§ DATA FOR ANALYSIS
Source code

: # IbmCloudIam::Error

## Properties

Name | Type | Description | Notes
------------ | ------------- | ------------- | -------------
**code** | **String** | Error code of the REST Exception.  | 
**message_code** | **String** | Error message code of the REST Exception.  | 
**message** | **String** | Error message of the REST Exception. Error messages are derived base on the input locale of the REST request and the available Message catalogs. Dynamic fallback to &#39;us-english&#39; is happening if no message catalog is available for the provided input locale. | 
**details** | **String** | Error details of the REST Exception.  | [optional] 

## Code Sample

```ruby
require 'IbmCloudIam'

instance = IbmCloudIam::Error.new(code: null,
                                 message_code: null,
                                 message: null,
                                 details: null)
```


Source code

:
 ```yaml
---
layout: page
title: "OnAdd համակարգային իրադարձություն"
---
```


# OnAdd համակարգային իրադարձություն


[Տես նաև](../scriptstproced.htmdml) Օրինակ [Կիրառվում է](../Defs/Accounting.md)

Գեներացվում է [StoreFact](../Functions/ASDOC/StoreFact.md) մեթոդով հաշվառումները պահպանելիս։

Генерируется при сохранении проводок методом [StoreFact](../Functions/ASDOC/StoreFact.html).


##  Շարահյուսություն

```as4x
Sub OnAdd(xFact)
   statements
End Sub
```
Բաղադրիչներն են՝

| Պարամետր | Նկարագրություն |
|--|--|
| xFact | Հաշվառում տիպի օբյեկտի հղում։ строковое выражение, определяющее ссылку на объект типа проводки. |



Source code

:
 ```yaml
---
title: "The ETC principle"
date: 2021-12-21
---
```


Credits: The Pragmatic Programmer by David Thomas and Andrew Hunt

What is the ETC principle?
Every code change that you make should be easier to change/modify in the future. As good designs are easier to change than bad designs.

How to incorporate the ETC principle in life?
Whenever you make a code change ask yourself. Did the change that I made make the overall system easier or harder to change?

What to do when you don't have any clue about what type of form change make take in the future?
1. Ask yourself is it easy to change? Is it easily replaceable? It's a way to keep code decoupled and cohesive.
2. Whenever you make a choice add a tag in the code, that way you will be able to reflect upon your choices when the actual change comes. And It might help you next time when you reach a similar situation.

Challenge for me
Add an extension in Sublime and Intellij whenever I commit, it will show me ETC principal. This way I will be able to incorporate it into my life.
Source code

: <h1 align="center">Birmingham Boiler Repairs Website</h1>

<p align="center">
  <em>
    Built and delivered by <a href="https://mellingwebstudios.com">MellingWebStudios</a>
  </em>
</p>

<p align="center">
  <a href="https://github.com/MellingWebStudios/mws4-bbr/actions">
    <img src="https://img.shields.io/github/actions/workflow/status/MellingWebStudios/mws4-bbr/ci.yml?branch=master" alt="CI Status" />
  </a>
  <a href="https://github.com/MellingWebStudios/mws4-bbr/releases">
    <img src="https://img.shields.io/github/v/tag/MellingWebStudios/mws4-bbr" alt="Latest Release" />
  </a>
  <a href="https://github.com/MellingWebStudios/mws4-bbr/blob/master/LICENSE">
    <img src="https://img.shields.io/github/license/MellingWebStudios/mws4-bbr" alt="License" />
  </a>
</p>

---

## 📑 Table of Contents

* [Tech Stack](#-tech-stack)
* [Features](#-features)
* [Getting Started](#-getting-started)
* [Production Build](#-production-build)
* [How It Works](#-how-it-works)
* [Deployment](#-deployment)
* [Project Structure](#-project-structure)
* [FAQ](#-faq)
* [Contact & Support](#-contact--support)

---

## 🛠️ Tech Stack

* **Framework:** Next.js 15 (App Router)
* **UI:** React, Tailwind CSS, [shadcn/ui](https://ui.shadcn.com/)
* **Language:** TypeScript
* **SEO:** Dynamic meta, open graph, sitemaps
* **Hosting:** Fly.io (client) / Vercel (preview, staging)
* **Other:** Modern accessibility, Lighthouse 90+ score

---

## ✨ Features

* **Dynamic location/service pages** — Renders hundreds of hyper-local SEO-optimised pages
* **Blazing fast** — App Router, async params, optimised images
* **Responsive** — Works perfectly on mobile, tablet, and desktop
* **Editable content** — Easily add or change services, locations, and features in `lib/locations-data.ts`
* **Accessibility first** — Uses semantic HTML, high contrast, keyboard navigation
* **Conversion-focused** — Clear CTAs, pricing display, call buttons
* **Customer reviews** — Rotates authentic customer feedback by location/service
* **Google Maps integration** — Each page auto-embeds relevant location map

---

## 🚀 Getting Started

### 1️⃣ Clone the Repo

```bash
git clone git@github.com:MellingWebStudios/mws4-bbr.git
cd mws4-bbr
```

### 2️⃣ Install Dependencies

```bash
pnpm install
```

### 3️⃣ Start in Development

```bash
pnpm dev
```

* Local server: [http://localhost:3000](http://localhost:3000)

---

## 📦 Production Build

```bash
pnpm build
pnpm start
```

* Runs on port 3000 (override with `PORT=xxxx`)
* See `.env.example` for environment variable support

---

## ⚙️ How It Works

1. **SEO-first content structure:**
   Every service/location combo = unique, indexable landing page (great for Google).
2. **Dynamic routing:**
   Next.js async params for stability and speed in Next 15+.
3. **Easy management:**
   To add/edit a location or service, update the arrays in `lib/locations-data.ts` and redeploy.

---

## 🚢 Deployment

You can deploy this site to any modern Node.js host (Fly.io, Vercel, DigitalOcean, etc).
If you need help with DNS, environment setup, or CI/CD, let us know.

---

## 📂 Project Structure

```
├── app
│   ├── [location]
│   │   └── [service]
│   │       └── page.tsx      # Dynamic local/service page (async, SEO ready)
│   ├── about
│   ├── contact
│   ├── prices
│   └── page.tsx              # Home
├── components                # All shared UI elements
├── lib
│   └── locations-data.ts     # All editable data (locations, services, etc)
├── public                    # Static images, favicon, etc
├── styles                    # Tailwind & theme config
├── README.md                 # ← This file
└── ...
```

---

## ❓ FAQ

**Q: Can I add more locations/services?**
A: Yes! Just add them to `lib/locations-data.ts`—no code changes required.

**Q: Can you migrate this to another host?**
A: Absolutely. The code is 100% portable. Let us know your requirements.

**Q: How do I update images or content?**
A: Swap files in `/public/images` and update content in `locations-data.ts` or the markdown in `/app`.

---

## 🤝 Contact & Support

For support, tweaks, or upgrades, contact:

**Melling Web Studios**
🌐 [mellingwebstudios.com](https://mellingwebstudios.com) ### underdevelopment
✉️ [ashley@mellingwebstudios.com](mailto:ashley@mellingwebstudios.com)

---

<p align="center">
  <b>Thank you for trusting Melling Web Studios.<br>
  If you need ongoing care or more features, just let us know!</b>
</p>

§ TASK OBJECTIVE
Output each line of the records above exactly, beginning at the first, and stop once the line containing "Error message code" has been output.

§ ANSWER AREA
Source code

: # IbmCloudIam::Error

## Properties

Name | Type | Description | Notes
------------ | ------------- | ------------- | -------------
**code** | **String** | Error code of the REST Exception.  | 
**message_code** | **String** | Error message code of the REST Exception.  | 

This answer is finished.